Some call it the lull before the storm, some call it the inaction before the war, but i call it somethings that are just between new beginnings and old endings. A chapter that began but 24 months ago has slowly crossed over to being the past. The everyday things that heralded another beehive of activity have changed into things that i did when i was at MICA. My geography has changed, my co-ordinates uprooted and scattered across the country. Physical distances seemed to matter only at term breaks, and those were few and far in between. But today i wake up to a new reality, that hop-skip-and-jump was an alter-reality. It seems like in just two years, i have compressed a lifetime. Of friendships, of growing up, of being right and learning from wrong, and of loving and losing and learning to love again.
When i went there i was more a child than a girl. More sure of what I wanted and how. I emerged a lil older, somewhat wiser, and definitely more open to seeing what i needed and coveted. I met not just people who understood and accepted me for my quirks, they had enough of their own to know, but also learned me better. Things black-n-white blurred into a blissful grey and sometimes emerged in bright pinks, blues and copper. I found my own pace, a lil faster than some, a lil slower than the rest. A long 24 months that now seem to have whizzed past at break neck speed.
Rituals and rhythms, conversations over the nth cuppa chai, cheese paranthas with butter on top, french fries wid mayonnaise simply coz it looked like rain, and the marathon walk to Shela lake. Peacocks that broke the silence with shrill mating calls and squirrels that were gunning for certificates at gnawing perfectly at swing ropes. Mad langoor chases, the lone bicycle ride in the dark, shooting stars by the canal, birthdays fit for a queen. DJ Abhijeet with the beautiful people dancing until dawn. Lectures sometimes interspersed with interesting CP and DCP. The people in the last row, authoring their debut piece of work and artists capturing more than the eye spied. Formals shrugged into with the determined look saying, you got me for now SPC, but just wait until they're gone....

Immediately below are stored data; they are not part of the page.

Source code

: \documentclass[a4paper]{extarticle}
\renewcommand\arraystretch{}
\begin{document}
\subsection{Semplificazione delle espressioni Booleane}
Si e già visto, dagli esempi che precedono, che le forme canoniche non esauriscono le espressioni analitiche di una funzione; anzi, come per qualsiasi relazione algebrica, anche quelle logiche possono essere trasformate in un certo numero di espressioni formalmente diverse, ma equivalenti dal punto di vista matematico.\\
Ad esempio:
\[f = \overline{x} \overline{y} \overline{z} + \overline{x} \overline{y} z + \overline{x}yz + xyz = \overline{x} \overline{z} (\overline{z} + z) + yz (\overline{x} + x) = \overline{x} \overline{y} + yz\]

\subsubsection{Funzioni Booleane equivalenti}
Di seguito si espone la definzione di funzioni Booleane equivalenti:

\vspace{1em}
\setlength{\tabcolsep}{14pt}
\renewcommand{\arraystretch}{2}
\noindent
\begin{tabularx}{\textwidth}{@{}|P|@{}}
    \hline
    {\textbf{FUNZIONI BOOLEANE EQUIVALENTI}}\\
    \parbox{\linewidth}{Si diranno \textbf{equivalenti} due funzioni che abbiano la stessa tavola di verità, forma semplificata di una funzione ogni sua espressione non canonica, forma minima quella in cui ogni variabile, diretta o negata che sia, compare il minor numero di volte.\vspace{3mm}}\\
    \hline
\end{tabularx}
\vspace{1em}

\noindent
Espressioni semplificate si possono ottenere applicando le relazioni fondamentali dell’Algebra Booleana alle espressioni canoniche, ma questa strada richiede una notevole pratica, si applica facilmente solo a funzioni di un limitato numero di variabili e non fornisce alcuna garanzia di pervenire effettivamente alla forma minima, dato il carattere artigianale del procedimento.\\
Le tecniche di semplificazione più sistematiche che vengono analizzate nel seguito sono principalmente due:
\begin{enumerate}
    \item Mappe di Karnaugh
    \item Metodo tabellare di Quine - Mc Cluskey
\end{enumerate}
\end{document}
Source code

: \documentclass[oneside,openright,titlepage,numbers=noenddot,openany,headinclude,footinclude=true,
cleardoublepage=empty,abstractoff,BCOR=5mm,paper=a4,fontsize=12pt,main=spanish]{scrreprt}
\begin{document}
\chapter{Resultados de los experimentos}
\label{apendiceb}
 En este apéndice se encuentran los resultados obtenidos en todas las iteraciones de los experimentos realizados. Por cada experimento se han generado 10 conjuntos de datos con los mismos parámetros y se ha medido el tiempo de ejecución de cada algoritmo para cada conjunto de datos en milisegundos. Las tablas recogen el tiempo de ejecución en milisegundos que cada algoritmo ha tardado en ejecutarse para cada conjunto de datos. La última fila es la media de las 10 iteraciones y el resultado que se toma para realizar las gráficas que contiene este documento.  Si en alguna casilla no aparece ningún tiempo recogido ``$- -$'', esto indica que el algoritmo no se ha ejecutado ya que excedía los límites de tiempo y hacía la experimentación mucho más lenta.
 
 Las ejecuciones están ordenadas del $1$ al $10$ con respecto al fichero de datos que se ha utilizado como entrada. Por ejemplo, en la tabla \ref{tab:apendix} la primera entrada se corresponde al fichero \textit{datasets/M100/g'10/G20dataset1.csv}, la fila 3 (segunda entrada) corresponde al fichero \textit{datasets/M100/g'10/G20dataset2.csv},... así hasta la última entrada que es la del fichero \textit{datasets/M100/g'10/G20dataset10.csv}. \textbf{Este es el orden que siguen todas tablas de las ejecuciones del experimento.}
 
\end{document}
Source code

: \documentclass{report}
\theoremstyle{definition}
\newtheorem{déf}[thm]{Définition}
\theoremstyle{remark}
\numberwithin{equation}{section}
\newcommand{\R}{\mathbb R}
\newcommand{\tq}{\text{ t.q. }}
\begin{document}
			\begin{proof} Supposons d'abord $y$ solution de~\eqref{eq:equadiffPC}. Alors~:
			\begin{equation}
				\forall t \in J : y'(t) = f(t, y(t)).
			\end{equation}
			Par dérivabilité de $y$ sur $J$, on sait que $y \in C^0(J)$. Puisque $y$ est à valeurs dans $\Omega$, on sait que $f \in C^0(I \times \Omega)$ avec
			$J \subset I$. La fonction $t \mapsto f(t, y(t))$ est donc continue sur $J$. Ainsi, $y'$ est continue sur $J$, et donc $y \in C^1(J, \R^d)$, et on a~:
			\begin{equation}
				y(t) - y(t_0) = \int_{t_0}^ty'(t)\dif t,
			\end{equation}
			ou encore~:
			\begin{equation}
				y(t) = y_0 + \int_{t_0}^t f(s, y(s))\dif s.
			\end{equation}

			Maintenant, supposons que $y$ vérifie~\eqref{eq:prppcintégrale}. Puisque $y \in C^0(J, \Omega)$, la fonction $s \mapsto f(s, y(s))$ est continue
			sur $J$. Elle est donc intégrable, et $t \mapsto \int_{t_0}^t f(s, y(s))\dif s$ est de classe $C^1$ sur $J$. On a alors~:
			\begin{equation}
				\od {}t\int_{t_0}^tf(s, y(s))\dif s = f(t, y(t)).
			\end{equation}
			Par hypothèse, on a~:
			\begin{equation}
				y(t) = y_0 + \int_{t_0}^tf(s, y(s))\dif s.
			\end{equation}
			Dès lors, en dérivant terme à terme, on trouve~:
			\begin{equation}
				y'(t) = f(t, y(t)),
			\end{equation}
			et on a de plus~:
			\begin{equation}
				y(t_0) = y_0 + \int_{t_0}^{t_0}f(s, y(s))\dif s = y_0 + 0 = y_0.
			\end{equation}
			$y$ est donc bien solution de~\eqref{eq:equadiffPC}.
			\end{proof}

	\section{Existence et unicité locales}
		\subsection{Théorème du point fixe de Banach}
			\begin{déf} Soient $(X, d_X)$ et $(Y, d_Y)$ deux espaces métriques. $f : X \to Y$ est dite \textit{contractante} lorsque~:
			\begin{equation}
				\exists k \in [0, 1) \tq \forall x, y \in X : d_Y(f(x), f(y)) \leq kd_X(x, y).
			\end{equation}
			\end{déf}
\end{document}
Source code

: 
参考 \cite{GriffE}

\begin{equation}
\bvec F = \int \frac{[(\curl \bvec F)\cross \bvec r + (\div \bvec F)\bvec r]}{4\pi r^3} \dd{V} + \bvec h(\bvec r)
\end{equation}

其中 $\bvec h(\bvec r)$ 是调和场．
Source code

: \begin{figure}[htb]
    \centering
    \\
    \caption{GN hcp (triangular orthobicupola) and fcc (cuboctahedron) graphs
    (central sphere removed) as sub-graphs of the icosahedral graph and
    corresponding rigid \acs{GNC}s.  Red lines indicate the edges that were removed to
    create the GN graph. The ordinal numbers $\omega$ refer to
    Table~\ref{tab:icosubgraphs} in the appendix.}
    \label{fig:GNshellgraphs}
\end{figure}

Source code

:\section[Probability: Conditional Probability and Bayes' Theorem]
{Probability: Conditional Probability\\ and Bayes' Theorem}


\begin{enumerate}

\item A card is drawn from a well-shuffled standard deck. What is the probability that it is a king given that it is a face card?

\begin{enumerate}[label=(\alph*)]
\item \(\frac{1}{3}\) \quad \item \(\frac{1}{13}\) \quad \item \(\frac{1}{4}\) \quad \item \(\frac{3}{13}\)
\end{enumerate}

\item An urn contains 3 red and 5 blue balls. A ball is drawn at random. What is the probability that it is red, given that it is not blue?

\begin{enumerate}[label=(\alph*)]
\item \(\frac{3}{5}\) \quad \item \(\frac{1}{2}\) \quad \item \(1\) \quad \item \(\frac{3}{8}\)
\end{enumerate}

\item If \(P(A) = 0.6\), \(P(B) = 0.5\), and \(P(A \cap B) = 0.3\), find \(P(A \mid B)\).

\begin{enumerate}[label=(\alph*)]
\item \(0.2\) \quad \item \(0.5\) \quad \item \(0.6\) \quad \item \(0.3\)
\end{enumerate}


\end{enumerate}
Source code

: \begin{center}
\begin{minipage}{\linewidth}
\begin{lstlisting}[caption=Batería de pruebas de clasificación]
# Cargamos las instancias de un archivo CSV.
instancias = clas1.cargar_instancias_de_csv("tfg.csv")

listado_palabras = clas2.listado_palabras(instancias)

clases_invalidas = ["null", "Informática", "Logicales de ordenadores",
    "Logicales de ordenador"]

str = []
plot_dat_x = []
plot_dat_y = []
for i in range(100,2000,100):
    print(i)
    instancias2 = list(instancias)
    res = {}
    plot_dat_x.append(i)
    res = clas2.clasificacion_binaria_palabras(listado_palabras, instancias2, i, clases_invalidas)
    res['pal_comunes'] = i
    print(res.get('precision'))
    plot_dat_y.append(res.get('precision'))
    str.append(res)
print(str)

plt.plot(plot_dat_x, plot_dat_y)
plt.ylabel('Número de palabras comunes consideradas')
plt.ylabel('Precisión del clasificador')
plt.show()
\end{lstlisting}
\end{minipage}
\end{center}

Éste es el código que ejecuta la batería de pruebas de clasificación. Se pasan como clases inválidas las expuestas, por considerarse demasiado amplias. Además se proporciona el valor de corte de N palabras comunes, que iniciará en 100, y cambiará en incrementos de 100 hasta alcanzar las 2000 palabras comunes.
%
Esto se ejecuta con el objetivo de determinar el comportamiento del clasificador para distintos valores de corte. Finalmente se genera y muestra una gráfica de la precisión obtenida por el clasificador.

I will start work soon. But right now is a something of an in-between. The hyphen before the next word, imperative, but pondered about for its true meaning and worth. It was a good hyphen though. Worked some, played some, did things i always wanted to. But that was part of the plan for the summer. Now is another tiny in-between, a semicolon, a pause to conjure up more images of what the future holds, what i want it to hold and a sackful of hope. Every bit of this journey has been worth it, time to move into the next phase, bohemian or not, you gotta get with it, blend in with the folds, learn to breathe in a different world.